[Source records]

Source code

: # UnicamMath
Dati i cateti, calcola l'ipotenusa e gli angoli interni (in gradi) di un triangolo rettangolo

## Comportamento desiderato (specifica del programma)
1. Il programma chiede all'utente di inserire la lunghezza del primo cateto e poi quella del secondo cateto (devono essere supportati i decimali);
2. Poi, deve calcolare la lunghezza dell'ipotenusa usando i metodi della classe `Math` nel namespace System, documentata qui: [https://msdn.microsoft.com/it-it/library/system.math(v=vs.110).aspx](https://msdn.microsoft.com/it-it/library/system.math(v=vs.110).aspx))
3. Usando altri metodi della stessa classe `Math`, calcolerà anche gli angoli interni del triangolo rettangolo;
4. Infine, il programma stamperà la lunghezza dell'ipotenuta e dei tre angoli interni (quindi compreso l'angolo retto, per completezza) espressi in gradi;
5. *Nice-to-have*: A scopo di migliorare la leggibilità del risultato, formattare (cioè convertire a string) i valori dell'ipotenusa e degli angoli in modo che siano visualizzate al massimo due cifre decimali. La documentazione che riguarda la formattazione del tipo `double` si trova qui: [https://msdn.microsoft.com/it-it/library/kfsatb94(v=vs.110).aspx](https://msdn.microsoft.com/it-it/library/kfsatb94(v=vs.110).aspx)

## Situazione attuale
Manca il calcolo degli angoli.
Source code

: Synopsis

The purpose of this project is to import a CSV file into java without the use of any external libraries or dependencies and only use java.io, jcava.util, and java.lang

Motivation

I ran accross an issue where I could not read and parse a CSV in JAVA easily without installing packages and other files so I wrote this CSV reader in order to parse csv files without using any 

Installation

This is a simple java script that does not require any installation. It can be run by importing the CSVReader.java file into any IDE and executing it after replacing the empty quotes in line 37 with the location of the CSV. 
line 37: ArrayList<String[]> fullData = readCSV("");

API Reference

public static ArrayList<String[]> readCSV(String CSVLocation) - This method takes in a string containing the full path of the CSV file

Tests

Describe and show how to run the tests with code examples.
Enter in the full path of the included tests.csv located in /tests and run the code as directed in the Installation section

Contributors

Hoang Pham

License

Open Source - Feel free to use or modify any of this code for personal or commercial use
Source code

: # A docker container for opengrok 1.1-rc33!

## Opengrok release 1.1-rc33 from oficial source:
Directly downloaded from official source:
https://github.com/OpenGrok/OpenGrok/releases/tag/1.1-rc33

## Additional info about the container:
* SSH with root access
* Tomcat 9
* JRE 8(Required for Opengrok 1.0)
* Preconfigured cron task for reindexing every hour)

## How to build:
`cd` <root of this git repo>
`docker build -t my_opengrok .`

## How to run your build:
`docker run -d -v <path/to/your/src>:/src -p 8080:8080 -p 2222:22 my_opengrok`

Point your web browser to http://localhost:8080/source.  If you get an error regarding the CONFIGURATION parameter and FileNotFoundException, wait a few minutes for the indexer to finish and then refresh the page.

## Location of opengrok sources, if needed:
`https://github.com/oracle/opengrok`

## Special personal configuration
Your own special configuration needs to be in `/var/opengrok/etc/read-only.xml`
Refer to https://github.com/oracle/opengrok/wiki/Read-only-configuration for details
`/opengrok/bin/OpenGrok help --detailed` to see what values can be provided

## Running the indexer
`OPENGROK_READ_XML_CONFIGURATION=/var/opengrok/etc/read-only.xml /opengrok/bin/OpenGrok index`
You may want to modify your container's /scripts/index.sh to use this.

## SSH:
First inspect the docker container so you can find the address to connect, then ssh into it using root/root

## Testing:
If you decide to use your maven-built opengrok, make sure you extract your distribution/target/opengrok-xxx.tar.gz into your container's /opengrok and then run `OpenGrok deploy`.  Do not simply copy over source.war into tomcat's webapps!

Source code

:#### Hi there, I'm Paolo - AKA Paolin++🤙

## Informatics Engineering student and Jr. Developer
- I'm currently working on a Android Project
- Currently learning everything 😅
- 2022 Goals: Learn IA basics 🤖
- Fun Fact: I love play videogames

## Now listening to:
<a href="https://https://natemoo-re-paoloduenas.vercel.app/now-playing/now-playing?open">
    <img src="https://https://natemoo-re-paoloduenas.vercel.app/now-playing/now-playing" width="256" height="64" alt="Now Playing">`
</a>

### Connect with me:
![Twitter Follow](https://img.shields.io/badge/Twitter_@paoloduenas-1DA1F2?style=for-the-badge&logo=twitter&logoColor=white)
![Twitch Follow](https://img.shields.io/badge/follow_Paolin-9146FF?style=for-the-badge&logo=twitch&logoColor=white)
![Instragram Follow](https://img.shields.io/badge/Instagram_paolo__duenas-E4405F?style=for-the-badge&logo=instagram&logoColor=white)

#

- [TASK DIRECTIONS]:
Look above and repeat, character for character, the lines from the first one to the line with "1. Il programma", counting both.

- [FINAL ANSWER]:
Source code

: # UnicamMath
Dati i cateti, calcola l'ipotenusa e gli angoli interni (in gradi) di un triangolo rettangolo

## Comportamento desiderato (specifica del programma)
1. Il programma chiede all'utente di inserire la lunghezza del primo cateto e poi quella del secondo cateto (devono essere supportati i decimali);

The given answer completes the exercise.